Exercise requirements: The response has to be every entry, printed word for word.

Exercise data:

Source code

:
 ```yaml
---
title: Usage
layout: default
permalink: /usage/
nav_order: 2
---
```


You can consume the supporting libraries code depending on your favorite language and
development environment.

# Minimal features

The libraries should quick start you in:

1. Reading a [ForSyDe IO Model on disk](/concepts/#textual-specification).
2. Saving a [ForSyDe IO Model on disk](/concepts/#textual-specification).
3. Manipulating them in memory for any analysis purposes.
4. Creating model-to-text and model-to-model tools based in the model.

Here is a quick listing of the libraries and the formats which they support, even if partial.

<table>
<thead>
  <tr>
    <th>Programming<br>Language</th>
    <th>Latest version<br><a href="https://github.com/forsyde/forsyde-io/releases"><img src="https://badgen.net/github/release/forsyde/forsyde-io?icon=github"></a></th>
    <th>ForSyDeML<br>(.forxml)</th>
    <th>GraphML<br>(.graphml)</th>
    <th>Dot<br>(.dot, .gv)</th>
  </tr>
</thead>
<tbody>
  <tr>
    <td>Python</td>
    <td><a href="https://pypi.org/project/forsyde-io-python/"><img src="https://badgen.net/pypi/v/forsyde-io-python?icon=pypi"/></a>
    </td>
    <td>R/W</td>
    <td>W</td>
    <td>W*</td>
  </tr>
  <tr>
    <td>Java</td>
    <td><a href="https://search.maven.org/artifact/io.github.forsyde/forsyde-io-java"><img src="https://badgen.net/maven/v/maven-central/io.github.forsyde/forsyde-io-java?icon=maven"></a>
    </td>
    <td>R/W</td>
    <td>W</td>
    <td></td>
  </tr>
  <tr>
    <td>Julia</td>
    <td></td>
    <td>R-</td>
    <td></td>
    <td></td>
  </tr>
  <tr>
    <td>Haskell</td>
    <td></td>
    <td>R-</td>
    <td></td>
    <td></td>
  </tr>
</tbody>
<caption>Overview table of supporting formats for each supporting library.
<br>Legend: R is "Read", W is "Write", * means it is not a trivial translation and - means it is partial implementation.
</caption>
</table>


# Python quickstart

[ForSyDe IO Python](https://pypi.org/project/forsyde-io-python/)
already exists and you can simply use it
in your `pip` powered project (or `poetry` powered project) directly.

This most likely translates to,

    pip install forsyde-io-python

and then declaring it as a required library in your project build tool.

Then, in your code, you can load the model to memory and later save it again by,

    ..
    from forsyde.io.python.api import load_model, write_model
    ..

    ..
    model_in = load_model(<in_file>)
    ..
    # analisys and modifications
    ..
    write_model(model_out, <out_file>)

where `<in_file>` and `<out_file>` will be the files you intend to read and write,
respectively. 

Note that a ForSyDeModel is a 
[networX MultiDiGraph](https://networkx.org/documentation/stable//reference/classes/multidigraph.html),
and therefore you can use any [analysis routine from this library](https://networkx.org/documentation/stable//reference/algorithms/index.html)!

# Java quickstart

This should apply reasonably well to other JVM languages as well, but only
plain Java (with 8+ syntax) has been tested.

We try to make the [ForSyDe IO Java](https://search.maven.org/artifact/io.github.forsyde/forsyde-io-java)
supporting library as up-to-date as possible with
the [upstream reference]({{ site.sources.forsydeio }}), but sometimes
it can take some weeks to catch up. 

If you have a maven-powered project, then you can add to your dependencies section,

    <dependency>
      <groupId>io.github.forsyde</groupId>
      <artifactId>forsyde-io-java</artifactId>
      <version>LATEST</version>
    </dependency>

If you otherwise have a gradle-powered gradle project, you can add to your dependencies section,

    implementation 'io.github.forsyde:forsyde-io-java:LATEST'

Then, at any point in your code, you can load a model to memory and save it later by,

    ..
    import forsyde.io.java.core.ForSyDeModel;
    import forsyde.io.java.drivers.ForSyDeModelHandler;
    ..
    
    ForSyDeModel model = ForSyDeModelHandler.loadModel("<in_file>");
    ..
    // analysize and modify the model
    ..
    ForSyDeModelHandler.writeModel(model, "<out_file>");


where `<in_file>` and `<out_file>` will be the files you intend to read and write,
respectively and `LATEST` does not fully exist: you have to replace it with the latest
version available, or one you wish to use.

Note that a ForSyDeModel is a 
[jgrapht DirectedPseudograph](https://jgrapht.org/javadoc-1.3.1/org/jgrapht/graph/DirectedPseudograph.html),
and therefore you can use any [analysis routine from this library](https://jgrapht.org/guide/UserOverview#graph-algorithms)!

Completed task:
Source code

:
 ```yaml
---
title: Usage
layout: default
permalink: /usage/
nav_order: 2
---
```


You can consume the supporting libraries code depending on your favorite language and
development environment.

# Minimal features

The libraries should quick start you in:

1. Reading a [ForSyDe IO Model on disk](/concepts/#textual-specification).
2. Saving a [ForSyDe IO Model on disk](/concepts/#textual-specification).
3. Manipulating them in memory for any analysis purposes.
4. Creating model-to-text and model-to-model tools based in the model.

Here is a quick listing of the libraries and the formats which they support, even if partial.

<table>
<thead>
  <tr>
    <th>Programming<br>Language</th>
    <th>Latest version<br><a href="https://github.com/forsyde/forsyde-io/releases"><img src="https://badgen.net/github/release/forsyde/forsyde-io?icon=github"></a></th>
    <th>ForSyDeML<br>(.forxml)</th>
    <th>GraphML<br>(.graphml)</th>
    <th>Dot<br>(.dot, .gv)</th>
  </tr>
</thead>
<tbody>
  <tr>
    <td>Python</td>
    <td><a href="https://pypi.org/project/forsyde-io-python/"><img src="https://badgen.net/pypi/v/forsyde-io-python?icon=pypi"/></a>
    </td>
    <td>R/W</td>
    <td>W</td>
    <td>W*</td>
  </tr>
  <tr>
    <td>Java</td>
    <td><a href="https://search.maven.org/artifact/io.github.forsyde/forsyde-io-java"><img src="https://badgen.net/maven/v/maven-central/io.github.forsyde/forsyde-io-java?icon=maven"></a>
    </td>
    <td>R/W</td>
    <td>W</td>
    <td></td>
  </tr>
  <tr>
    <td>Julia</td>
    <td></td>
    <td>R-</td>
    <td></td>
    <td></td>
  </tr>
  <tr>
    <td>Haskell</td>
    <td></td>
    <td>R-</td>
    <td></td>
    <td></td>
  </tr>
</tbody>
<caption>Overview table of supporting formats for each supporting library.
<br>Legend: R is "Read", W is "Write", * means it is not a trivial translation and - means it is partial implementation.
</caption>
</table>


# Python quickstart

[ForSyDe IO Python](https://pypi.org/project/forsyde-io-python/)
already exists and you can simply use it
in your `pip` powered project (or `poetry` powered project) directly.

This most likely translates to,

    pip install forsyde-io-python

and then declaring it as a required library in your project build tool.

Then, in your code, you can load the model to memory and later save it again by,

    ..
    from forsyde.io.python.api import load_model, write_model
    ..

    ..
    model_in = load_model(<in_file>)
    ..
    # analisys and modifications
    ..
    write_model(model_out, <out_file>)

where `<in_file>` and `<out_file>` will be the files you intend to read and write,
respectively. 

Note that a ForSyDeModel is a 
[networX MultiDiGraph](https://networkx.org/documentation/stable//reference/classes/multidigraph.html),
and therefore you can use any [analysis routine from this library](https://networkx.org/documentation/stable//reference/algorithms/index.html)!

# Java quickstart

This should apply reasonably well to other JVM languages as well, but only
plain Java (with 8+ syntax) has been tested.

We try to make the [ForSyDe IO Java](https://search.maven.org/artifact/io.github.forsyde/forsyde-io-java)
supporting library as up-to-date as possible with
the [upstream reference]({{ site.sources.forsydeio }}), but sometimes
it can take some weeks to catch up. 

If you have a maven-powered project, then you can add to your dependencies section,

    <dependency>
      <groupId>io.github.forsyde</groupId>
      <artifactId>forsyde-io-java</artifactId>
      <version>LATEST</version>
    </dependency>

If you otherwise have a gradle-powered gradle project, you can add to your dependencies section,

    implementation 'io.github.forsyde:forsyde-io-java:LATEST'

Then, at any point in your code, you can load a model to memory and save it later by,

    ..
    import forsyde.io.java.core.ForSyDeModel;
    import forsyde.io.java.drivers.ForSyDeModelHandler;
    ..
    
    ForSyDeModel model = ForSyDeModelHandler.loadModel("<in_file>");
    ..
    // analysize and modify the model
    ..
    ForSyDeModelHandler.writeModel(model, "<out_file>");


where `<in_file>` and `<out_file>` will be the files you intend to read and write,
respectively and `LATEST` does not fully exist: you have to replace it with the latest
version available, or one you wish to use.

Note that a ForSyDeModel is a 
[jgrapht DirectedPseudograph](https://jgrapht.org/javadoc-1.3.1/org/jgrapht/graph/DirectedPseudograph.html),
and therefore you can use any [analysis routine from this library](https://jgrapht.org/guide/UserOverview#graph-algorithms)!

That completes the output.